Mit einem ungewöhnlichen Konzept will der Verband Deutscher Reeder afrikanische Jugendliche davon abhalten, sich Piratenbanden anzuschließen. Statt Handelsschiffe zu kapern, sollen sie ein Ausbildungszentrum besuchen.
Hamburg. Das Lernzentrum, das von den SOS-Kinderdörfern betreiben wird, entsteht in einem Slum von Dschibuti, in dem vor allem Flüchtlinge aus Äthiopien, Eritrea und Somalia unter ärmlichsten Bedingungen leben. „Mangelnder Rechtsstaat, Armut und schlechte wirtschaftliche Bedingungen sind der Nährboden für Piraterie. Deshalb müssen wir die Lebensgrundlage der Menschen vor Ort verbessern“, sagte der Präsident des VDR, Michael Behrendt, bei der Vorstellung des Pilotprojekts am Freitag.
Zugleich machte er deutlich, dass sich die Gefahr von Piratenangriffen vor dem Horn von Afrika in den vergangenen Monaten stark verringert habe. „Seit mehr als einem Jahr hat es keine erfolgreiche Kaperung mehr gegeben“, sagte Behrendt. Dies sei zum einen dem Einsatz der Bundesmarine und anderer Soldaten zu verdanken. Als die wirksamste Abschreckung hätten sich aber die Eigenschutzmaßnahmen der Reedereien erwiesen, die private Sicherheitsdienste zur Bewachung der Handelsschiffe angeheuert hätten.
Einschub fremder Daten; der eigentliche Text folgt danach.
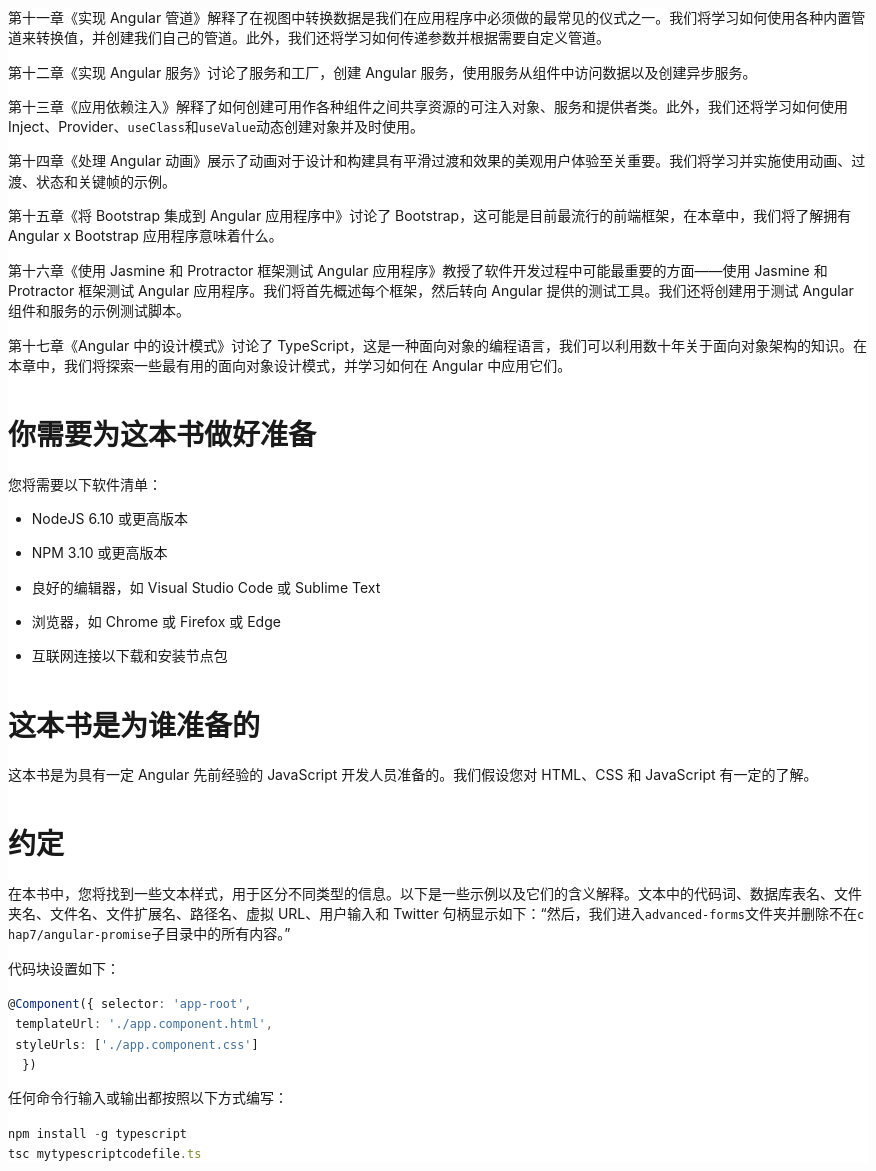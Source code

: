 第十一章《实现 Angular 管道》解释了在视图中转换数据是我们在应用程序中必须做的最常见的仪式之一。我们将学习如何使用各种内置管道来转换值，并创建我们自己的管道。此外，我们还将学习如何传递参数并根据需要自定义管道。

第十二章《实现 Angular 服务》讨论了服务和工厂，创建 Angular 服务，使用服务从组件中访问数据以及创建异步服务。

第十三章《应用依赖注入》解释了如何创建可用作各种组件之间共享资源的可注入对象、服务和提供者类。此外，我们还将学习如何使用 Inject、Provider、`useClass`和`useValue`动态创建对象并及时使用。

第十四章《处理 Angular 动画》展示了动画对于设计和构建具有平滑过渡和效果的美观用户体验至关重要。我们将学习并实施使用动画、过渡、状态和关键帧的示例。

第十五章《将 Bootstrap 集成到 Angular 应用程序中》讨论了 Bootstrap，这可能是目前最流行的前端框架，在本章中，我们将了解拥有 Angular x Bootstrap 应用程序意味着什么。

第十六章《使用 Jasmine 和 Protractor 框架测试 Angular 应用程序》教授了软件开发过程中可能最重要的方面——使用 Jasmine 和 Protractor 框架测试 Angular 应用程序。我们将首先概述每个框架，然后转向 Angular 提供的测试工具。我们还将创建用于测试 Angular 组件和服务的示例测试脚本。

第十七章《Angular 中的设计模式》讨论了 TypeScript，这是一种面向对象的编程语言，我们可以利用数十年关于面向对象架构的知识。在本章中，我们将探索一些最有用的面向对象设计模式，并学习如何在 Angular 中应用它们。

# 你需要为这本书做好准备

您将需要以下软件清单：

+   NodeJS 6.10 或更高版本

+   NPM 3.10 或更高版本

+   良好的编辑器，如 Visual Studio Code 或 Sublime Text

+   浏览器，如 Chrome 或 Firefox 或 Edge

+   互联网连接以下载和安装节点包

# 这本书是为谁准备的

这本书是为具有一定 Angular 先前经验的 JavaScript 开发人员准备的。我们假设您对 HTML、CSS 和 JavaScript 有一定的了解。

# 约定

在本书中，您将找到一些文本样式，用于区分不同类型的信息。以下是一些示例以及它们的含义解释。文本中的代码词、数据库表名、文件夹名、文件名、文件扩展名、路径名、虚拟 URL、用户输入和 Twitter 句柄显示如下：“然后，我们进入`advanced-forms`文件夹并删除不在`chap7/angular-promise`子目录中的所有内容。”

代码块设置如下：

```ts
@Component({ selector: 'app-root',
 templateUrl: './app.component.html', 
 styleUrls: ['./app.component.css']
  }) 

```

任何命令行输入或输出都按照以下方式编写：

```ts
npm install -g typescript
tsc mytypescriptcodefile.ts

```


  [index: number]: string;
Dabei sei der Einsatz von Schusswaffen nur zum Eigenschutz erlaubt: „Rambos haben auf unseren Schiffen kein Platz“, stellte Behrendt klar.
Sollten die Reedereien diese Sicherheitsmaßnahmen, die sehr viel Geld kosten, wieder lockern, würde die Piraterie wieder schnell zunehmen, glaubt Behrendt. „Wirksam eindämmen lässt sich das Problem in der Region nur, wenn sich die Berufs- und Lebensperspektiven der jungen Menschen verbessern. Bildung ist der Schlüssel dafür“, so Behrendt. Deshalb unterstütze der VDR den Bau des Lernzentrums und übernehme einen Großteil der laufenden Kosten. Insgesamt investiert der Reederverband 660.000 Euro bis zum Jahr 2017. Der Bau umfasse drei Klassenräume sowie eine digitale Bibliothek. Alle Räume werden mit modernen Computerarbeitsplätzen und Internetzugang ausgestattet.
Das neue Lernzentrum in den Armenvierteln von Dschibuti werde positiv auf seine Umgebung wirken, sagte Wilfried Vyslozil, Vorstand der SOS-Kinderdörfer weltweit. „Das Zentrum für E-Learning wird Vorbildcharakter für die ganze Region haben.“ Das in Modulen aufgebaute Ausbildungskonzept sei auf den lokalen Arbeitsmarkt zugeschnitten und vermittele Kenntnisse aus gefragten Bereichen wie etwa Buchhaltung oder Logistik. Zum Bildungsangebot zählten auch EDV- und Sprachkurse. Das Zentrum richte sich vorwiegend an Kinder und Jugendliche sowie ältere Schüler und Studenten. Der Lehrbetrieb soll im Oktober 2014 zunächst mit etwa 100 Schülern starten.
Besonders erfreut über das Reederengagement zeigte sich Aden Mohamed Dileita, Botschafter der Republik Dschibuti in Deutschland, der extra nach Hamburg gereist war. Er schilderte anschaulich die zweigeteilte Entwicklung seines Heimatlandes: Einerseits sei Dschibuti stark prosperierend und wichtiger Handelsstandort in Ostafrika. Vier neue Häfen würden derzeit geplant oder gebaut. Da benötige man dringend gut ausgebildete junge Menschen. Andererseits gebe es jenen hohen Anteil an Flüchtlingen aus den umliegenden Staaten, die ohne Perspektive in dem Armenviertel Balbala leben. Das beträfe etwa die Hälfte der Einwohner Dschibutis. 40 Prozent der dort Lebenden sei jünger als 16 Jahre.